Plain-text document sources

━━━━━━━━━━

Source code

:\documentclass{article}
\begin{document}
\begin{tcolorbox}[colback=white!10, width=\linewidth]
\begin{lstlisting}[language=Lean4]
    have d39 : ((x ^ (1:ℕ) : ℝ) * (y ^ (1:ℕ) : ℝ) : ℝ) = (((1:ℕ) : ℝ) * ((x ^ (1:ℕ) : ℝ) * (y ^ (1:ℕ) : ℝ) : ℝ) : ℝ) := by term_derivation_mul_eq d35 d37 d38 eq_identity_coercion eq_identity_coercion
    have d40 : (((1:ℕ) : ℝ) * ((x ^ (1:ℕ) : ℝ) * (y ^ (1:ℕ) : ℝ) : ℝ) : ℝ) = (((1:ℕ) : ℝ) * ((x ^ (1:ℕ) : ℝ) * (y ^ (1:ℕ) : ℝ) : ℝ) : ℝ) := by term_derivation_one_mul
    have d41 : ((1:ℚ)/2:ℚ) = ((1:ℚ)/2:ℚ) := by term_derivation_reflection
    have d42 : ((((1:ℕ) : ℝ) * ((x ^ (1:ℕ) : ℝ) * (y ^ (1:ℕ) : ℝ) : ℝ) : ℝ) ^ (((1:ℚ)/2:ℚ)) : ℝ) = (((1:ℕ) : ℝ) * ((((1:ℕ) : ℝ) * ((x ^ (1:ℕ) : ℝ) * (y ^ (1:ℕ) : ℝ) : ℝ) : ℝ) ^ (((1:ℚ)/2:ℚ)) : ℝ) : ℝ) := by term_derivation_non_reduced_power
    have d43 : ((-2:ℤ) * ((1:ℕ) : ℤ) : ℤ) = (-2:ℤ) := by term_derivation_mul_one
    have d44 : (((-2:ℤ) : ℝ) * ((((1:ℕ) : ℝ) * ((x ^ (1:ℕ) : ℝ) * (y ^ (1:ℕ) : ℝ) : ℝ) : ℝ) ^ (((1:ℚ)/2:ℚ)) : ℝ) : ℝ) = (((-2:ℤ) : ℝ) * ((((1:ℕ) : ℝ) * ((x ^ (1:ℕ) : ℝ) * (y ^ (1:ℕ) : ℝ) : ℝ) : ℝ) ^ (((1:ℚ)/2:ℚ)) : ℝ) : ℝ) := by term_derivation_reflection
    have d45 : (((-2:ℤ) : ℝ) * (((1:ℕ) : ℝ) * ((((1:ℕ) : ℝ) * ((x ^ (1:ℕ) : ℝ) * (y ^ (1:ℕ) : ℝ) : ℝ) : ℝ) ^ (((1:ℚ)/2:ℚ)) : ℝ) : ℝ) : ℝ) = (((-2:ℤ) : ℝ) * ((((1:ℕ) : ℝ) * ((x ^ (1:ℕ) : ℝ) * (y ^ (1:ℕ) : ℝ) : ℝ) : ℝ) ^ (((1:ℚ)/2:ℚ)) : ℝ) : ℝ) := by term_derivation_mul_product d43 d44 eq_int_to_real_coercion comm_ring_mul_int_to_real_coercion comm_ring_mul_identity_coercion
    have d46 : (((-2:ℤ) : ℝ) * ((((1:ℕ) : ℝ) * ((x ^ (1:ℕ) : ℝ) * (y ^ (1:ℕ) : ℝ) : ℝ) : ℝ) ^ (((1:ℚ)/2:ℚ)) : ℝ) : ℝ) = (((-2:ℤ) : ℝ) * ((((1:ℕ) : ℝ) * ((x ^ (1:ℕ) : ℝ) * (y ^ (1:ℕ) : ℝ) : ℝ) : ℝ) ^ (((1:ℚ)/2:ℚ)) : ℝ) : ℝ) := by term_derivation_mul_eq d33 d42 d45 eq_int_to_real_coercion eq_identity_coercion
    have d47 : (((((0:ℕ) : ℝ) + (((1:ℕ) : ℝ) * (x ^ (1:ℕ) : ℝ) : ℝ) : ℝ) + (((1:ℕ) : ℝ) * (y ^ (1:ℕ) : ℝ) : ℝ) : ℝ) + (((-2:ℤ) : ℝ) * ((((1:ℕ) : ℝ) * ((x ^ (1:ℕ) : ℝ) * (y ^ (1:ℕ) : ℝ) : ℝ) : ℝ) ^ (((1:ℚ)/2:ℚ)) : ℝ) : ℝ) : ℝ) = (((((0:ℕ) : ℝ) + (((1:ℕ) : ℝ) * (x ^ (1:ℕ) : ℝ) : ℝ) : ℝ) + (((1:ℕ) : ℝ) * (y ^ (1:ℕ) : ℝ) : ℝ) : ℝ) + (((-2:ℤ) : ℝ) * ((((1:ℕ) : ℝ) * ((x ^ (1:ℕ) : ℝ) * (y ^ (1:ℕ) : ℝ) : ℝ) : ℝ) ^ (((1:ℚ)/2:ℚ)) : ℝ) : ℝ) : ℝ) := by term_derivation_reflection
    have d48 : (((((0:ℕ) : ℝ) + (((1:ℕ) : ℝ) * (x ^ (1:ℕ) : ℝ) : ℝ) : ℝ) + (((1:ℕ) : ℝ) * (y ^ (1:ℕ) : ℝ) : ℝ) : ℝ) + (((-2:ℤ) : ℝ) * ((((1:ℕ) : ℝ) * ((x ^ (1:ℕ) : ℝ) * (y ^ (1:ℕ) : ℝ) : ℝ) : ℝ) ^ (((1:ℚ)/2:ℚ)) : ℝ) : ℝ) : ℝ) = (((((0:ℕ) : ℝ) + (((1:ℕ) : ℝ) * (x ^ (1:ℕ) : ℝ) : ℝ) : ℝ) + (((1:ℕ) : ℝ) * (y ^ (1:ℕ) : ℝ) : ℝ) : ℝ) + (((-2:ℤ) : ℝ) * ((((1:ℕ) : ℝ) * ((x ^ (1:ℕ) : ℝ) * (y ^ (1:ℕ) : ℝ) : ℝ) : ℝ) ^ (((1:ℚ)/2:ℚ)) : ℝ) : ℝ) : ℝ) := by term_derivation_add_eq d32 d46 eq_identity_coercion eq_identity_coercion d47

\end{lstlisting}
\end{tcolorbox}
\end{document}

━━━━━━━━━━

--- HOW TO COMPLETE THIS TASK ---
Beginning at the top of the data, please return every line until and including the line containing "have d47 : (((((0:ℕ)", copied exactly, and nothing past it.

--- EXERCISE ANSWER ---
Source code

:\documentclass{article}
\begin{document}
\begin{tcolorbox}[colback=white!10, width=\linewidth]
\begin{lstlisting}[language=Lean4]
    have d39 : ((x ^ (1:ℕ) : ℝ) * (y ^ (1:ℕ) : ℝ) : ℝ) = (((1:ℕ) : ℝ) * ((x ^ (1:ℕ) : ℝ) * (y ^ (1:ℕ) : ℝ) : ℝ) : ℝ) := by term_derivation_mul_eq d35 d37 d38 eq_identity_coercion eq_identity_coercion
    have d40 : (((1:ℕ) : ℝ) * ((x ^ (1:ℕ) : ℝ) * (y ^ (1:ℕ) : ℝ) : ℝ) : ℝ) = (((1:ℕ) : ℝ) * ((x ^ (1:ℕ) : ℝ) * (y ^ (1:ℕ) : ℝ) : ℝ) : ℝ) := by term_derivation_one_mul
    have d41 : ((1:ℚ)/2:ℚ) = ((1:ℚ)/2:ℚ) := by term_derivation_reflection
    have d42 : ((((1:ℕ) : ℝ) * ((x ^ (1:ℕ) : ℝ) * (y ^ (1:ℕ) : ℝ) : ℝ) : ℝ) ^ (((1:ℚ)/2:ℚ)) : ℝ) = (((1:ℕ) : ℝ) * ((((1:ℕ) : ℝ) * ((x ^ (1:ℕ) : ℝ) * (y ^ (1:ℕ) : ℝ) : ℝ) : ℝ) ^ (((1:ℚ)/2:ℚ)) : ℝ) : ℝ) := by term_derivation_non_reduced_power
    have d43 : ((-2:ℤ) * ((1:ℕ) : ℤ) : ℤ) = (-2:ℤ) := by term_derivation_mul_one
    have d44 : (((-2:ℤ) : ℝ) * ((((1:ℕ) : ℝ) * ((x ^ (1:ℕ) : ℝ) * (y ^ (1:ℕ) : ℝ) : ℝ) : ℝ) ^ (((1:ℚ)/2:ℚ)) : ℝ) : ℝ) = (((-2:ℤ) : ℝ) * ((((1:ℕ) : ℝ) * ((x ^ (1:ℕ) : ℝ) * (y ^ (1:ℕ) : ℝ) : ℝ) : ℝ) ^ (((1:ℚ)/2:ℚ)) : ℝ) : ℝ) := by term_derivation_reflection
    have d45 : (((-2:ℤ) : ℝ) * (((1:ℕ) : ℝ) * ((((1:ℕ) : ℝ) * ((x ^ (1:ℕ) : ℝ) * (y ^ (1:ℕ) : ℝ) : ℝ) : ℝ) ^ (((1:ℚ)/2:ℚ)) : ℝ) : ℝ) : ℝ) = (((-2:ℤ) : ℝ) * ((((1:ℕ) : ℝ) * ((x ^ (1:ℕ) : ℝ) * (y ^ (1:ℕ) : ℝ) : ℝ) : ℝ) ^ (((1:ℚ)/2:ℚ)) : ℝ) : ℝ) := by term_derivation_mul_product d43 d44 eq_int_to_real_coercion comm_ring_mul_int_to_real_coercion comm_ring_mul_identity_coercion
    have d46 : (((-2:ℤ) : ℝ) * ((((1:ℕ) : ℝ) * ((x ^ (1:ℕ) : ℝ) * (y ^ (1:ℕ) : ℝ) : ℝ) : ℝ) ^ (((1:ℚ)/2:ℚ)) : ℝ) : ℝ) = (((-2:ℤ) : ℝ) * ((((1:ℕ) : ℝ) * ((x ^ (1:ℕ) : ℝ) * (y ^ (1:ℕ) : ℝ) : ℝ) : ℝ) ^ (((1:ℚ)/2:ℚ)) : ℝ) : ℝ) := by term_derivation_mul_eq d33 d42 d45 eq_int_to_real_coercion eq_identity_coercion
    have d47 : (((((0:ℕ) : ℝ) + (((1:ℕ) : ℝ) * (x ^ (1:ℕ) : ℝ) : ℝ) : ℝ) + (((1:ℕ) : ℝ) * (y ^ (1:ℕ) : ℝ) : ℝ) : ℝ) + (((-2:ℤ) : ℝ) * ((((1:ℕ) : ℝ) * ((x ^ (1:ℕ) : ℝ) * (y ^ (1:ℕ) : ℝ) : ℝ) : ℝ) ^ (((1:ℚ)/2:ℚ)) : ℝ) : ℝ) : ℝ) = (((((0:ℕ) : ℝ) + (((1:ℕ) : ℝ) * (x ^ (1:ℕ) : ℝ) : ℝ) : ℝ) + (((1:ℕ) : ℝ) * (y ^ (1:ℕ) : ℝ) : ℝ) : ℝ) + (((-2:ℤ) : ℝ) * ((((1:ℕ) : ℝ) * ((x ^ (1:ℕ) : ℝ) * (y ^ (1:ℕ) : ℝ) : ℝ) : ℝ) ^ (((1:ℚ)/2:ℚ)) : ℝ) : ℝ) : ℝ) := by term_derivation_reflection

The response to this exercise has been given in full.